En la parroquia Santo Tomás, de Jánico, me condujo en un jeep el ya anciano Padre Alfredo Lambert. Con él fui a Juncalito; era una carreterita muy estrecha, en la que a menudo había que tocar bocina antes de entrar, para que no se metiera otro vehículo, pues no cabían dos en algunos tramos de la misma. Nunca olvido la alegría de la gente al oírme predicar; “¡se entiende!”, decían. Y es que a los venerables padres canadienses (msc) no los entendían bien. Tampoco olvido que en el camino, el Padre Alfredo se sorprendió al oírme tararear O tannenbaum, y se puso a cantarlo de forma entusiasta. También recuerdo que me ofreció, espontáneamente, darme un maletín como regalo de ordenación. Parece que se le olvidó, porque todavía es maletín; espero que haya conmutado su oferta por alguna bendición de lo Alto, pues falleció hace mucho tiempo.

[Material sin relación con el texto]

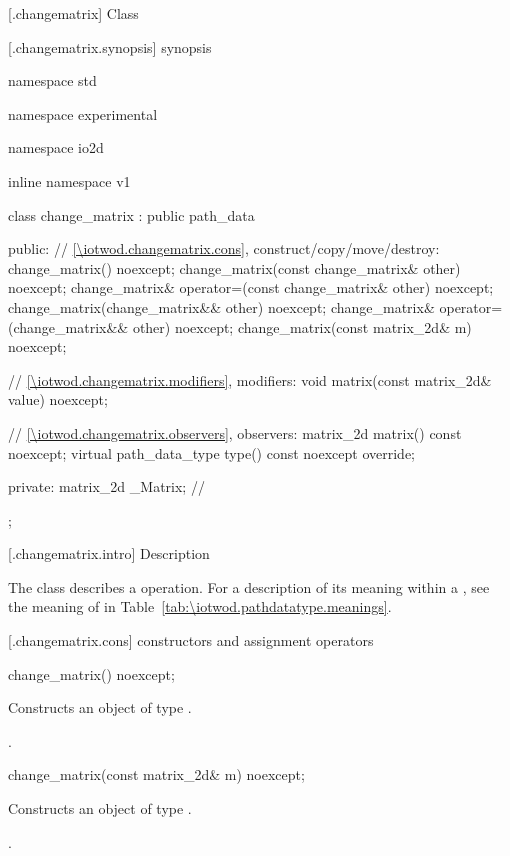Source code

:  [\iotwod.changematrix] {Class }

 [\iotwod.changematrix.synopsis] { synopsis}

\begin{codeblock}
namespace std { namespace experimental { namespace io2d { inline namespace v1 {
  class change_matrix : public path_data {
  public:
    // \ref{\iotwod.changematrix.cons}, construct/copy/move/destroy:
    change_matrix() noexcept;
    change_matrix(const change_matrix& other) noexcept;
    change_matrix& operator=(const change_matrix& other) noexcept;
    change_matrix(change_matrix&& other) noexcept;
    change_matrix& operator=(change_matrix&& other) noexcept;
    change_matrix(const matrix_2d& m) noexcept;

    // \ref{\iotwod.changematrix.modifiers}, modifiers:
    void matrix(const matrix_2d& value) noexcept;

    // \ref{\iotwod.changematrix.observers}, observers:
    matrix_2d matrix() const noexcept;
    virtual path_data_type type() const noexcept override;
    
  private:
    matrix_2d _Matrix; // \expos
  };
} } } }
\end{codeblock}

 [\iotwod.changematrix.intro] { Description}

\pnum
{}
The class  describes a  operation. For a description of its meaning within a , see the meaning of  in Table~\ref{tab:\iotwod.pathdatatype.meanings}.

 [\iotwod.changematrix.cons] { constructors and assignment operators}

\begin{itemdecl}
    change_matrix() noexcept;
\end{itemdecl}
\begin{itemdescr}
	\pnum
	\effects
	Constructs an object of type .
	
	\pnum
	\postconditions
	.
\end{itemdescr}

\begin{itemdecl}
    change_matrix(const matrix_2d& m) noexcept;
\end{itemdecl}
\begin{itemdescr}
	\pnum
	\effects
	Constructs an object of type .
	
	\pnum
	\postconditions
	.
\end{itemdescr}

Visité también la Parroquia Santa Cruz, de Mao, en aquel recorrido de la Diócesis de Santiago. El Párroco era el Padre Amable Ramírez. En la misma casa Curial vivía el padre Fernando Arturo Franco Benoit, en la habitación principal. El Padre Amable vivía en la última, y los días que pasé con ellos usé la del centro. Varias personas iban a que el padre Franco les bautizara niños. Lo vi bautizar recostado a la pared, pues estaba ya muy anciano. Oí a unas doñas decir que, en Mao, cuando él era joven, las féminas lo buscaban mucho; y por eso casi no acostumbraba salir. Según dijeron, lo encontraban hermoso, especialmente sus manos.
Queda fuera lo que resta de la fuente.